In class, we will practice bootstrapping in a regression model by revisiting two recent homework problems: finishing times in a ten-mile road race, and economic growth versus life expectancy in three different groups of countries.

Time allowing, we will then talk about two more advanced topics in Chapter 5:

  • confidence intervals
  • the normal linear regression model

On Wednesday, we will finish the material from Monday. We will then start Chapter 6 of the course packet on multiple regression. The key idea here is that of a partial relationship between two variables in a multiple-regression model. The lecture material here is all covered in the videos (see below). During class time, we will work on a case study on gas prices in Austin. This is your main homework problem this week.

Software

Outside of class, complete the following R walkthroughs.
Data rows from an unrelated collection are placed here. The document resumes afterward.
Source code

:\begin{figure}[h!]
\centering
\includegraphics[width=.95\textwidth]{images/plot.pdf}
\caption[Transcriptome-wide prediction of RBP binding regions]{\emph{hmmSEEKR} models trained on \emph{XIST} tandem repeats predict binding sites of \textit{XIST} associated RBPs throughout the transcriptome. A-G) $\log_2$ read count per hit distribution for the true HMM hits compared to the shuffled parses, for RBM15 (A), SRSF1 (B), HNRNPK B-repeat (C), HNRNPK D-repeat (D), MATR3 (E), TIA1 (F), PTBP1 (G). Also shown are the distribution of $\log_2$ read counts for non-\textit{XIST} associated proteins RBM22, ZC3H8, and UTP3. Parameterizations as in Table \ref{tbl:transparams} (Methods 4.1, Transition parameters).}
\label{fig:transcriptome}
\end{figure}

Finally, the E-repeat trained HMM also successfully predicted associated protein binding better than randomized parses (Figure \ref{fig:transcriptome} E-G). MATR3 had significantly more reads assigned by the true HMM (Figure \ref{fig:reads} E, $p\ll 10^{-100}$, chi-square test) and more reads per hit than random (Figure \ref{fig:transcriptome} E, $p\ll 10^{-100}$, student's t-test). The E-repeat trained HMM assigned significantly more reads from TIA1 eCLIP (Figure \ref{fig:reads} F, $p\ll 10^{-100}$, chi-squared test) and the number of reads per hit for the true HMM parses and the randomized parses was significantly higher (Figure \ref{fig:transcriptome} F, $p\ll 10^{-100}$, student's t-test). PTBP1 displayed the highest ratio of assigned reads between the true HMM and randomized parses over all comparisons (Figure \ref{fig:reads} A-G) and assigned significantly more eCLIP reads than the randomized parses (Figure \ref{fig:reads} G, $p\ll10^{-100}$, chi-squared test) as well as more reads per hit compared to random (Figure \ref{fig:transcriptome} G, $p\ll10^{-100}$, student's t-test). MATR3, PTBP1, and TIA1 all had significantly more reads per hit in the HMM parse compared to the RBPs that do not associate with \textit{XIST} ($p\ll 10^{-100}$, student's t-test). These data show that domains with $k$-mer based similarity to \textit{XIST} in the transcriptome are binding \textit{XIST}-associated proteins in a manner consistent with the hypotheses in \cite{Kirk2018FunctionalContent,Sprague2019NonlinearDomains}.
For Wednesday of this week:

  • The wage gap: an introduction to multiple regression; quantifying uncertainty in a multiple regression model by bootstrapping.

For Monday of next week:

  • Current population survey: the affect of collinearity on the estimated coefficients and ANOVA table in a multiple regression model.

Readings

If you haven’t yet finished reading Chapter 5, then please do so. Then read Chapter 6 of the course packet: through page 135 by Wednesday (reading until the section on “Using multiple regression to address real-world questions”), and the rest of the chapter by next Monday. Note that in order to complete your homework, you’ll need some of the ideas from the latter half of Chapter 6 (i.e. the part you should have read by next Monday), particularly the use of the bootstrap to quantify uncertainty in a multiple regression model.

Videos

For Wednesday of this week (Week 5):

  • Partial relationships: using multiple regression to estimate a partial relationship between two variables, holding another variable constant.

For Monday of next week (Week 6). Useful for thinking about the gas-prices case study:

  • Using multiple regression: a real-world application of multiple regression to answer some questions about the real-estate market in Saratoga, NY.

Exercises

Exercises 4 this week are about quantifying uncertainty and multiple regression modeling. They are due in class on February 19.